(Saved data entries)
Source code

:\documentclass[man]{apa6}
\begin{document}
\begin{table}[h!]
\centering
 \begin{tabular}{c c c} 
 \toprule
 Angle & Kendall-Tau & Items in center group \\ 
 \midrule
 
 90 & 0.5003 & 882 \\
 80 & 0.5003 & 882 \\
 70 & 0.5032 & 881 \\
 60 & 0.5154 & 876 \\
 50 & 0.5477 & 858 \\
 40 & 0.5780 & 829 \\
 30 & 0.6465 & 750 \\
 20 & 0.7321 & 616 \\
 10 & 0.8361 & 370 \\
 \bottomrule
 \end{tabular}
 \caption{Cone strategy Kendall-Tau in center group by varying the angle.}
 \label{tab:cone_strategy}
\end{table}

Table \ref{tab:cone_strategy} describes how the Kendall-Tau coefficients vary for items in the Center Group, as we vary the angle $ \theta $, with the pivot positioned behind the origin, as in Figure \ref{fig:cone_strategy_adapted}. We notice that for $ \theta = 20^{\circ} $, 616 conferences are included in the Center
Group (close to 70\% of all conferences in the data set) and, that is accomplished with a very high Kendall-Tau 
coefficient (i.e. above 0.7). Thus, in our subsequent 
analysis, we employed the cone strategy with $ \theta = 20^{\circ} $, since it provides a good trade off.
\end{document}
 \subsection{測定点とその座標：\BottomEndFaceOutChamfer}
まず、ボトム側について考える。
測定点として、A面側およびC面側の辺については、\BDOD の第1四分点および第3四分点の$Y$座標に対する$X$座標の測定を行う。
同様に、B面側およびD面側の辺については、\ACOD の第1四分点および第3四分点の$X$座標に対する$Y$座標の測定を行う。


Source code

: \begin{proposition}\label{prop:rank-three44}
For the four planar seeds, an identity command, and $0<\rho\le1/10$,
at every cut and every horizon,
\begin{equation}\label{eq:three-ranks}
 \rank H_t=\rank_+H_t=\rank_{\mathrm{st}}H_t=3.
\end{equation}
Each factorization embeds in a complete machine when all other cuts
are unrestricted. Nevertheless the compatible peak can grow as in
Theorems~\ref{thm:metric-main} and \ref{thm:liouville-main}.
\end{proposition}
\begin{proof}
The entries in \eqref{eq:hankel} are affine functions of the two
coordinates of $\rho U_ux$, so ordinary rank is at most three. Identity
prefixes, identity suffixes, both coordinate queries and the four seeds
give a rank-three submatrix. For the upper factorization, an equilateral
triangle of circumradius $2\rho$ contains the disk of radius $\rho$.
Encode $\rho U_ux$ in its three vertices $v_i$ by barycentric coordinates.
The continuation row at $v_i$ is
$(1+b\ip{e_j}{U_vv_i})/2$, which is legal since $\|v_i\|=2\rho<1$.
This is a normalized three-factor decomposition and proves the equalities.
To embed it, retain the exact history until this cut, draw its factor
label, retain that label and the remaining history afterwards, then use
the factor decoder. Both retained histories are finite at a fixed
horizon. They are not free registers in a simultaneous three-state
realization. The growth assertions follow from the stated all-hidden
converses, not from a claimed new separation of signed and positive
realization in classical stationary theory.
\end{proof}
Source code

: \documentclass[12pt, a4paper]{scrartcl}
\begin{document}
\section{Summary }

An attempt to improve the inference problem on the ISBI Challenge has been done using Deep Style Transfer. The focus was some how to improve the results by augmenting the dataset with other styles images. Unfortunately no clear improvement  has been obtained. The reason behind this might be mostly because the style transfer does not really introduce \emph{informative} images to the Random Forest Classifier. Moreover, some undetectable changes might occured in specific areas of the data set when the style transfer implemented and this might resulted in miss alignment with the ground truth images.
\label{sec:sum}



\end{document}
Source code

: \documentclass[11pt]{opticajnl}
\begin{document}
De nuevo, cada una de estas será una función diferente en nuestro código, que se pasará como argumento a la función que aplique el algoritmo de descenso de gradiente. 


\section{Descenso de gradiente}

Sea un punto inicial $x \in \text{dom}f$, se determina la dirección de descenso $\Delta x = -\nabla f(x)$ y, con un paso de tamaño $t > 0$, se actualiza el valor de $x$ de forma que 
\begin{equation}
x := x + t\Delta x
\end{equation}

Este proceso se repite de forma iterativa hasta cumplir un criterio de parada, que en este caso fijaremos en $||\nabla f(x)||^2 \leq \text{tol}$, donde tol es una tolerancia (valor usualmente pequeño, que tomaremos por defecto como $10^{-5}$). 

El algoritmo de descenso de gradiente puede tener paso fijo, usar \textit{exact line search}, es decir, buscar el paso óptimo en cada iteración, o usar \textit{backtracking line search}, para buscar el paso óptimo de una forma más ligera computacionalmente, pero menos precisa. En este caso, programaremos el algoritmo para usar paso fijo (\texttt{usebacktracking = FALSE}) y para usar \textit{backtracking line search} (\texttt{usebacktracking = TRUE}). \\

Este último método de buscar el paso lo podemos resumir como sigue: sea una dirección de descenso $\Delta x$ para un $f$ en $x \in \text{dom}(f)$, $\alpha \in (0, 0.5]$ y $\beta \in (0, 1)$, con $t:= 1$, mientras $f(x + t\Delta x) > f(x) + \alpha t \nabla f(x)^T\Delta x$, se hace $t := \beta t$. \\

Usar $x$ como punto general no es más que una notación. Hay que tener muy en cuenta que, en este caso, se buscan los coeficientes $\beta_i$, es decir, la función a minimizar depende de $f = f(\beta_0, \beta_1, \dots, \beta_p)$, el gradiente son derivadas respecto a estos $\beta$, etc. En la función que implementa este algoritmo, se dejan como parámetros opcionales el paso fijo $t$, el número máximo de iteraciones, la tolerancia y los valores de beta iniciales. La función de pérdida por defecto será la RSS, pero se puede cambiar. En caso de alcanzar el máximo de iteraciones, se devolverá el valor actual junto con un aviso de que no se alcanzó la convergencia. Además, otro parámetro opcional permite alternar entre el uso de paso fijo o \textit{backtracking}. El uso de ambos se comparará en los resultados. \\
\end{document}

→ **To do**
Among the entries above, locate the lines containing "まず、ボトム側について考える。" and "are unrestricted. Nevertheless", and transcribe exactly those two lines and all lines between.

→ **Response**
まず、ボトム側について考える。
測定点として、A面側およびC面側の辺については、\BDOD の第1四分点および第3四分点の$Y$座標に対する$X$座標の測定を行う。
同様に、B面側およびD面側の辺については、\ACOD の第1四分点および第3四分点の$X$座標に対する$Y$座標の測定を行う。


Source code

: \begin{proposition}\label{prop:rank-three44}
For the four planar seeds, an identity command, and $0<\rho\le1/10$,
at every cut and every horizon,
\begin{equation}\label{eq:three-ranks}
 \rank H_t=\rank_+H_t=\rank_{\mathrm{st}}H_t=3.
\end{equation}
Each factorization embeds in a complete machine when all other cuts
are unrestricted. Nevertheless the compatible peak can grow as in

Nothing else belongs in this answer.